You can use a **fixed delay** between retries for simplicity, or **exponential backoff** (with optional jitter) for a more robust approach. Below we use a fixed delay.

**Important:** Avoid retrying **non-idempotent** operations. An **idempotent** operation can be repeated multiple times with the **same end result** (e.g. GET, or a well-designed PUT). A **non-idempotent** operation can change state each time (e.g. POST that creates a new record). If you retry a failed POST, you might create duplicates. For such cases, handle the error differently instead of blindly retrying.

### Simple retry loop with fixed delay

We use httpbin's **`/status/<code>`** endpoint. To simulate flakiness (about **2/3 server error, 1/3 success**), we pick at random one of three URLs: two return **500**, one returns **200**. We retry up to **max_retries** times with a **fixed delay** between attempts.
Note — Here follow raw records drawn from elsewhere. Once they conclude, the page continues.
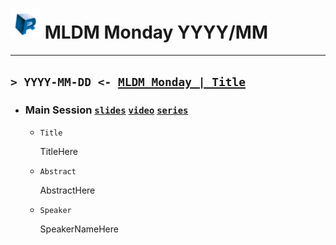 # <img src="../images/R_logo.png" width="48"> MLDM Monday YYYY/MM
---
## `> YYYY-MM-DD <- `[`MLDM Monday | Title`](meetup-link-here)

  - ### Main Session [`slides`](slides-link-here) [`video`](youtube-link-here) [`series`](series-link-here)

    - `Title`

      TitleHere

    - `Abstract`

      AbstractHere

    - `Speaker`

      SpeakerNameHere

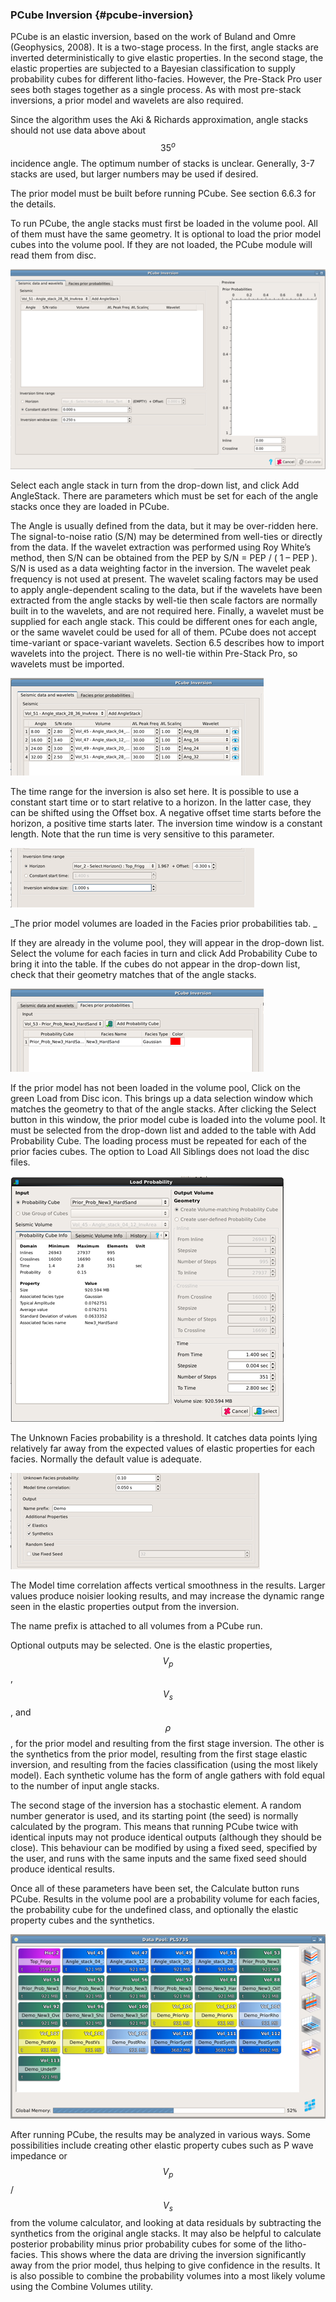 ### PCube Inversion {#pcube-inversion}

PCube is an elastic inversion, based on the work of Buland and Omre \(Geophysics, 2008\). It is a two-stage process. In the first, angle stacks are inverted deterministically to give elastic properties. In the second stage, the elastic properties are subjected to a Bayesian classification to supply probability cubes for different litho-facies. However, the Pre-Stack Pro user sees both stages together as a single process. As with most pre-stack inversions, a prior model and wavelets are also required.

Since the algorithm uses the Aki & Richards approximation, angle stacks should not use data above about $$35^o$$ incidence angle. The optimum number of stacks is unclear. Generally, 3-7 stacks are used, but larger numbers may be used if desired.

The prior model must be built before running PCube. See section 6.6.3 for the details.

To run PCube, the angle stacks must first be loaded in the volume pool. All of them must have the same geometry. It is optional to load the prior model cubes into the volume pool. If they are not loaded, the PCube module will read them from disc.

![](/assets/070_Interpretation.png)

Select each angle stack in turn from the drop-down list, and click Add AngleStack. There are parameters which must be set for each of the angle stacks once they are loaded in PCube.

The Angle is usually defined from the data, but it may be over-ridden here. The signal-to-noise ratio \(S/N\) may be determined from well-ties or directly from the data. If the wavelet extraction was performed using Roy White’s method, then S/N can be obtained from the PEP by S/N = PEP / \( 1 – PEP \). S/N is used as a data weighting factor in the inversion. The wavelet peak frequency is not used at present. The wavelet scaling factors may be used to apply angle-dependent scaling to the data, but if the wavelets have been extracted from the angle stacks by well-tie then scale factors are normally built in to the wavelets, and are not required here. Finally, a wavelet must be supplied for each angle stack. This could be different ones for each angle, or the same wavelet could be used for all of them. PCube does not accept time-variant or space-variant wavelets. Section 6.5 describes how to import wavelets into the project. There is no well-tie within Pre-Stack Pro, so wavelets must be imported.

![](/assets/071_Interpretation.png)

The time range for the inversion is also set here. It is possible to use a constant start time or to start relative to a horizon. In the latter case, they can be shifted using the Offset box. A negative offset time starts before the horizon, a positive time starts later. The inversion time window is a constant length. Note that the run time is very sensitive to this parameter.

![](/assets/072_Interpretation.png)

_The prior model volumes are loaded in the Facies prior probabilities tab. _

If they are already in the volume pool, they will appear in the drop-down list. Select the volume for each facies in turn and click Add Probability Cube to bring it into the table. If the cubes do not appear in the drop-down list, check that their geometry matches that of the angle stacks.

![](/assets/073_Interpretation.png)

If the prior model has not been loaded in the volume pool, Click on the green Load from Disc icon. This brings up a data selection window which matches the geometry to that of the angle stacks. After clicking the Select button in this window, the prior model cube is loaded into the volume pool. It must be selected from the drop-down list and added to the table with Add Probability Cube. The loading process must be repeated for each of the prior facies cubes. The option to Load All Siblings does not load the disc files.

![](/assets/074_Interpretation.png)

The Unknown Facies probability is a threshold. It catches data points lying relatively far away from the expected values of elastic properties for each facies. Normally the default value is adequate.

![](/assets/075_Interpretation.png)

The Model time correlation affects vertical smoothness in the results. Larger values produce noisier looking results, and may increase the dynamic range seen in the elastic properties output from the inversion.

The name prefix is attached to all volumes from a PCube run.

Optional outputs may be selected. One is the elastic properties, $$V_p$$, $$V_s$$, and $$\rho$$, for the prior model and resulting from the first stage inversion. The other is the synthetics from the prior model, resulting from the first stage elastic inversion, and resulting from the facies classification \(using the most likely model\). Each synthetic volume has the form of angle gathers with fold equal to the number of input angle stacks.

The second stage of the inversion has a stochastic element. A random number generator is used, and its starting point \(the seed\) is normally calculated by the program. This means that running PCube twice with identical inputs may not produce identical outputs \(although they should be close\). This behaviour can be modified by using a fixed seed, specified by the user, and runs with the same inputs and the same fixed seed should produce identical results.

Once all of these parameters have been set, the Calculate button runs PCube. Results in the volume pool are a probability volume for each facies, the probability cube for the undefined class, and optionally the elastic property cubes and the synthetics.

![](/assets/076_Interpretation.png)

After running PCube, the results may be analyzed in various ways. Some possibilities include creating other elastic property cubes such as P wave impedance or $$V_p$$/$$V_s$$ from the volume calculator, and looking at data residuals by subtracting the synthetics from the original angle stacks. It may also be helpful to calculate posterior probability minus prior probability cubes for some of the litho-facies. This shows where the data are driving the inversion significantly away from the prior model, thus helping to give confidence in the results. It is also possible to combine the probability volumes into a most likely volume using the Combine Volumes utility. 

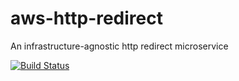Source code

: # aws-http-redirect
An infrastructure-agnostic http redirect microservice

[![Build Status](https://drone.techservices.illinois.edu/api/badges/techservicesillinois/aws-http-redirect/status.svg)](https://drone.techservices.illinois.edu/techservicesillinois/aws-http-redirect)
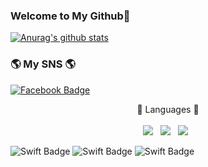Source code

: ### Welcome to My Github🙌

[![Anurag's github stats](https://github-readme-stats.vercel.app/api?username=woosang3078)](https://github.com/anuraghazra/github-readme-stats)

<h3>🌎 My SNS 🌎</h3>

[![Facebook Badge](https://img.shields.io/badge/facebook-1877f2?style=flat-square&logo=facebook&logoColor=white&link=https://www.facebook.com/profile.php?id=100053650451402)](https://www.facebook.com/profile.php?id=100053650451402)

<p align="center">
   🔨 Languages 🔧 <br><br>
   <img src="https://img.shields.io/badge/HTML5-E34F26?style=flat-square&logo=HTML5&logoColor=white"/></a> &nbsp
<img src="https://img.shields.io/badge/CSS3-1572B6?style=flat-square&logo=CSS3&logoColor=white"/></a> &nbsp
<img src="https://img.shields.io/badge/JavaScript-F7DF1E?style=flat-square&logo=JavaScript&logoColor=white"/></a> &nbsp

![Swift Badge](https://img.shields.io/badge/Swift-FA7343?&style=flat-square&logo=Swift&logoColor=white)
![Swift Badge](https://img.shields.io/badge/SwiftUI-2D2E83?&style=flat-square&logo=Swift&logoColor=white)
![Swift Badge](https://img.shields.io/badge/C/C++-00599C?&style=flat-square&logo=C&logoColor=white)
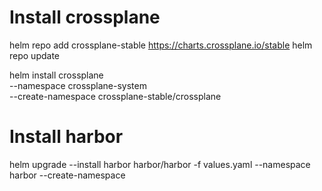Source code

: # Install crossplane 

helm repo add crossplane-stable https://charts.crossplane.io/stable
helm repo update

helm install crossplane \
--namespace crossplane-system \
--create-namespace crossplane-stable/crossplane

# Install harbor

helm upgrade --install harbor harbor/harbor -f values.yaml --namespace harbor --create-namespace

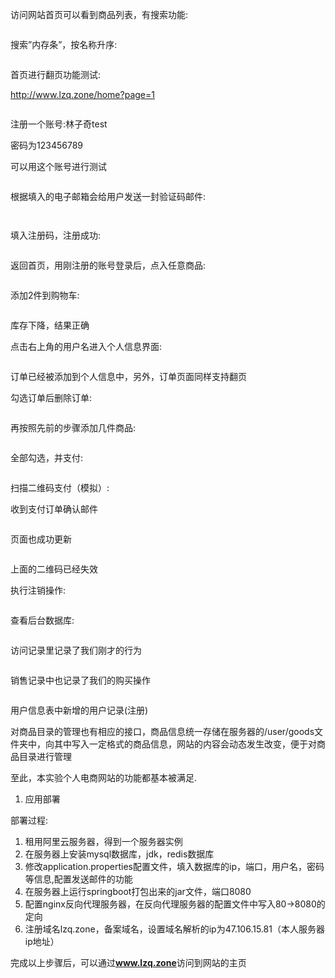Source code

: 访问网站首页可以看到商品列表，有搜索功能:</p><p><img src=""></p><p>搜索”内存条”，按名称升序:</p><p><img src=""></p><p>首页进行翻页功能测试:</p><p>http://www.lzq.zone/home?page=1</p><p><img src=""></p><p>注册一个账号:林子奇test</p><p>密码为123456789</p><p>可以用这个账号进行测试</p><p><img src=""></p><p>根据填入的电子邮箱会给用户发送一封验证码邮件:</p><p><img src=""></p><p><img src=""></p><p>填入注册码，注册成功:</p><p><img src=""></p><p>返回首页，用刚注册的账号登录后，点入任意商品:</p><p><img src=""></p><p>添加2件到购物车:</p><p><img src=""></p><p>库存下降，结果正确</p><p>点击右上角的用户名进入个人信息界面:</p><p><img src=""></p><p>订单已经被添加到个人信息中，另外，订单页面同样支持翻页</p><p>勾选订单后删除订单:</p><p><img src=""></p><p>再按照先前的步骤添加几件商品:</p><p><img src=""></p><p>全部勾选，并支付:</p><p><img src=""></p><p>扫描二维码支付（模拟）:</p><p>收到支付订单确认邮件</p><p><img src=""></p><p>页面也成功更新</p><p><img src=""></p><p>上面的二维码已经失效</p><p>执行注销操作:</p><p><img src=""></p><p></p><p>查看后台数据库:</p><p><img src=""></p><p>访问记录里记录了我们刚才的行为</p><p></p><p><img src=""></p><p>销售记录中也记录了我们的购买操作</p><p></p><p><img src=""></p><p>用户信息表中新增的用户记录(注册)</p><p></p><p>对商品目录的管理也有相应的接口，商品信息统一存储在服务器的/user/goods文件夹中，向其中写入一定格式的商品信息，网站的内容会动态发生改变，便于对商品目录进行管理</p><p></p><p>至此，本实验个人电商网站的功能都基本被满足.</p><p></p><ol><li>应用部署</li></ol><p>部署过程:</p><ol><li>租用阿里云服务器，得到一个服务器实例</li><li>在服务器上安装mysql数据库，jdk，redis数据库</li><li>修改application.properties配置文件，填入数据库的ip，端口，用户名，密码等信息,配置发送邮件的功能</li><li>在服务器上运行springboot打包出来的jar文件，端口8080</li><li>配置nginx反向代理服务器，在反向代理服务器的配置文件中写入80-&gt;8080的定向</li><li>注册域名lzq.zone，备案域名，设置域名解析的ip为47.106.15.81（本人服务器ip地址）</li></ol><p></p><p>完成以上步骤后，可以通过<strong>www.lzq.zone</strong>访问到网站的主页</p><p></p></td></tr>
We **break** on success or on client errors (4xx); we **retry** on server errors (5xx) and optionally on timeouts.

In [None]:
import requests
import time
import random

HTTPBIN_ENDPOINT = "https://httpbin.org"
# Simulate flakiness: 2/3 chance 500, 1/3 chance 200 (picked at random per request)
flaky_urls = [
    f"{HTTPBIN_ENDPOINT}/status/500",
    f"{HTTPBIN_ENDPOINT}/status/500",
    f"{HTTPBIN_ENDPOINT}/status/200",
]

max_retries = 3
delay = 2  # seconds between retries

for attempt in range(1, max_retries + 1):
    print(f"Attempt {attempt}/{max_retries}")
    try:
        url = random.choice(flaky_urls)
        response = requests.get(url, timeout=10)
        response.raise_for_status()
        print(f"Succeeded with status {response.status_code}")
        break
    except requests.exceptions.HTTPError as error:
        status_code = error.response.status_code
        if status_code < 500:
            print(f"Failed with client error {status_code}, skipping retry")
            break
        print(f"Failed with server error {status_code}")
        if attempt < max_retries:
            print(f"Waiting {delay} seconds before retry...")
            time.sleep(delay)
    except (requests.exceptions.ConnectTimeout, requests.exceptions.ReadTimeout) as timeout_error:
        print(f"Timeout: {timeout_error}")
        if attempt < max_retries:
            print(f"Waiting {delay} seconds before retry...")
            time.sleep(delay)
else:
    print(f"All {max_retries} attempts failed")

The **for-else** clause runs only if the loop **completed all iterations without breaking**—i.e. we never succeeded and never bailed out on a client error. So we print "All 3 attempts failed".

Run the cell multiple times: sometimes you'll succeed on the first attempt (200), sometimes after one or two retries, and occasionally all three attempts may hit 500. The randomness demonstrates how retries help with transient server errors.